Hepimiz birer yazarız aslında. Günlük yaşamımızdaki her davranış, her seçim bir “satır”dır. Çocuklarımıza nasıl bir gelecek bıraktığımız, insanlara nasıl davrandığımız, hangi değerleri savunduğumuz bu “yazının” içeriğini belirler. Günün sonunda, bu hayatın en anlamlı eseri, insanlara kattığımız şeylerdir.
Değişim İçin Adım Atmak
Bir gazete köşesi yazmamış ya da bir kitap yayımlamamış olabilirsiniz. Ama bir insanın hayatına umut olduysanız, zorlukla başa çıkmasında ona güç verdiyseniz, belki de dünyayı değiştirecek en güçlü şeylerden birini yaptınız. Çünkü dünya, büyük fikirlerden değil, küçük ama anlamlı adımlardan inşa edilir.

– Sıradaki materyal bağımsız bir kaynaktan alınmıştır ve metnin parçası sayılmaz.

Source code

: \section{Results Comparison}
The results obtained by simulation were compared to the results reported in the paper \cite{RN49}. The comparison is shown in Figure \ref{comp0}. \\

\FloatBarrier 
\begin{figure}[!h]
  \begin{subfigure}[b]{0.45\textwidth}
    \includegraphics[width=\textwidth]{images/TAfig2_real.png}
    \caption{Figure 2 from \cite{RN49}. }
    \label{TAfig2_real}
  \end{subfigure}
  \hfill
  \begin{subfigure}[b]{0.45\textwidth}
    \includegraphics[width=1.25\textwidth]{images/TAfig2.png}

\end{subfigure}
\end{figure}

Kendimize şunu sormalıyız: “Benim hayatım, başkalarının hayatına ne kattı?” Eğer bu soruya tatmin edici bir cevap verebiliyorsanız, kitap yazmasanız da, köşe yazarı olmasanız da kendi tarihinizi yazmışsınız demektir.
Son Söz
Hayat bir defterdir ve bizler her gün yeni bir sayfa açarız.
Kimimiz bu sayfayı kelimelerle doldurur, kimimiz eylemlerle.
Önemli olan, o sayfanın değerli olmasıdır. İnsanlar sizi hatırlayacaksa, yazdıklarınızdan ziyade hissettirdiklerinizle hatırlayacak. O yüzden, geride ne bırakacağınıza dikkat edin. Çünkü her insan bir hikayedir ve bu hikayenin gerçek yazarı biziz.
Şimdi size düşen, bu hikayeyi anlamlı bir şekilde yazmak. Bir kitap, bir yazı ya da sadece bir dokunuş… Unutmayın, gerçek miras, insanlara kattığınız değerlerle ölçülür.